Departments of¹ Clinical Chemistry,² Epidemiology and Biostatistics, and³ Urology, University Medical Center Nijmegen, Nijmegen, The Netherlands;⁴ Department of Urology, Canisius Wilhelmina Hospital, Nijmegen, The Netherlands

^aaddress correspondence to this author at: AKC/564, University Medical Center Nijmegen, PO Box 9101, 6500 HB Nijmegen, The Netherlands; fax 31-243541743, e-mail i.schultz{at}akc.umcn.nl

Urothelial cell carcinoma (UCC) is the most common form of bladder cancer (1). Approximately 70% of patients diagnosed with UCC have superficial tumors (designated Ta or T1) and are treated by transurethral resection of the tumor (TURT). Most of these patients develop recurrences after TURT and therefore need to be followed intensively. Cystoscopy is the gold standard to check a patient’s bladder for recurrences. Unfortunately, cystoscopy is invasive, labor-intensive, and costly. Accurate prediction of UCC recurrence could significantly reduce the number of cystoscopies performed during patient follow-up.

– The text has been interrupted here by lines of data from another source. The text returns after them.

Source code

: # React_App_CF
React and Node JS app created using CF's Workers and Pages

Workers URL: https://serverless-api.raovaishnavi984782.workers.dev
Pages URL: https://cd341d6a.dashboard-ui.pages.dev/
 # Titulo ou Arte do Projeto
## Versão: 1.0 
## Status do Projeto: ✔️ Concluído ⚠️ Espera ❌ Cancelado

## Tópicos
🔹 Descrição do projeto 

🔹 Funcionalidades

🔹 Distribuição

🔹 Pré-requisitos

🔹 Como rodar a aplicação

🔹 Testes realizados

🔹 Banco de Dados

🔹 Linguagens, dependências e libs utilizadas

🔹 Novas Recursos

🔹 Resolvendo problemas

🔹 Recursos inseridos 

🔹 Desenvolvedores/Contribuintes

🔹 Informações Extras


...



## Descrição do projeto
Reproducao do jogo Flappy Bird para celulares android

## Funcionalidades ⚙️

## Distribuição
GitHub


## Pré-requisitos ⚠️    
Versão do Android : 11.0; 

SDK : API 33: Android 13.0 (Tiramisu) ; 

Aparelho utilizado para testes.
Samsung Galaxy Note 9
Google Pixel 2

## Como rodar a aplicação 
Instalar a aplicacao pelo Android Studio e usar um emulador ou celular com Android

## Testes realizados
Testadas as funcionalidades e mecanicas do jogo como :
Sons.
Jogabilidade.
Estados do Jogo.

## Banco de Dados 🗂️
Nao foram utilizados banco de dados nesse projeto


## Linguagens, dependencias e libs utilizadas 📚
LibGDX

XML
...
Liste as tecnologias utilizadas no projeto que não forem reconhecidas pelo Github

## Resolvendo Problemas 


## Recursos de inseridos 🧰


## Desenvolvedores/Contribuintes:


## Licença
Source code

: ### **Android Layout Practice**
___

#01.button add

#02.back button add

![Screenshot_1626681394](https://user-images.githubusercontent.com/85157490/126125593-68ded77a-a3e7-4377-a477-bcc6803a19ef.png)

Currently, the major determinants of a patient’s follow-up scheme and treatment procedures are pathologic tumor stage and grade. However, pathology-based assessment of bladder tumor stage and grade is subject to variability (2)(3). Furthermore, it is important to address other disease characteristics, such as tumor multiplicity and tumor size, to carefully assess the risk of recurrence in patients with superficial UCC (4)(5)(6). As a possibly better and more standardized estimation of the risk of recurrence in patients with UCC, molecular biological alterations have been studied (7)(8)(9)(10). An important molecular tumor marker that has emerged is survivin (11). The concentrations of both survivin protein and mRNA in tumor tissue from patients with superficial UCC are indicative of the risk of tumor recurrence (12)(13).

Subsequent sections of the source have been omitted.